---------- Records for processing
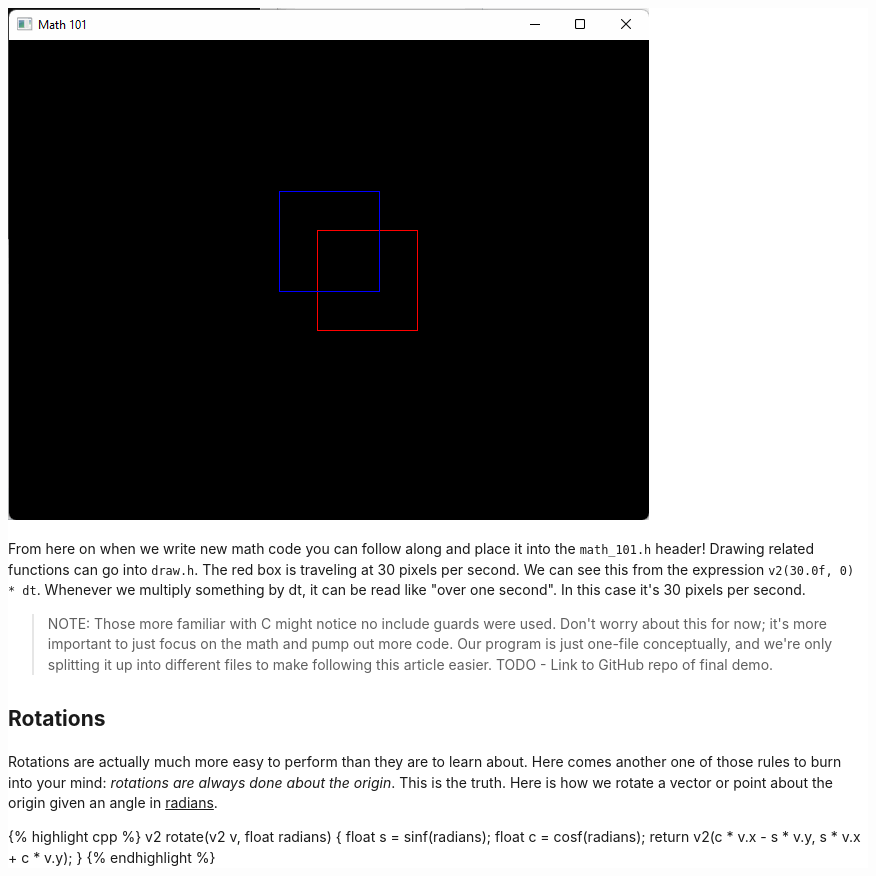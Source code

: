![box_axes_visualize.gif](/assets/box_axes_visualize.gif)

From here on when we write new math code you can follow along and place it into the `math_101.h` header! Drawing related functions can go into `draw.h`. The red box is traveling at 30 pixels per second. We can see this from the expression `v2(30.0f, 0) * dt`. Whenever we multiply something by dt, it can be read like "over one second". In this case it's 30 pixels per second.

> NOTE: Those more familiar with C might notice no include guards were used. Don't worry about this for now; it's more important to just focus on the math and pump out more code. Our program is just one-file conceptually, and we're only splitting it up into different files to make following this article easier. TODO - Link to GitHub repo of final demo.

## Rotations

Rotations are actually much more easy to perform than they are to learn about. Here comes another one of those rules to burn into your mind: *rotations are always done about the origin*. This is the truth. Here is how we rotate a vector or point about the origin given an angle in [radians](https://mathworld.wolfram.com/Radian.html#:~:text=The%20radian%20is%20a%20unit,or%2057.).

{% highlight cpp %}
v2 rotate(v2 v, float radians)
{
	float s = sinf(radians);
	float c = cosf(radians);
	return v2(c * v.x - s * v.y, s * v.x + c * v.y);
}
{% endhighlight %}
--------------------
**Task description**
Copy out all lines from the records where the word "into" appears.

**Solution to this task**
From here on when we write new math code you can follow along and place it into the `math_101.h` header! Drawing related functions can go into `draw.h`. The red box is traveling at 30 pixels per second. We can see this from the expression `v2(30.0f, 0) * dt`. Whenever we multiply something by dt, it can be read like "over one second". In this case it's 30 pixels per second.
> NOTE: Those more familiar with C might notice no include guards were used. Don't worry about this for now; it's more important to just focus on the math and pump out more code. Our program is just one-file conceptually, and we're only splitting it up into different files to make following this article easier. TODO - Link to GitHub repo of final demo.
Rotations are actually much more easy to perform than they are to learn about. Here comes another one of those rules to burn into your mind: *rotations are always done about the origin*. This is the truth. Here is how we rotate a vector or point about the origin given an angle in [radians](https://mathworld.wolfram.com/Radian.html#:~:text=The%20radian%20is%20a%20unit,or%2057.).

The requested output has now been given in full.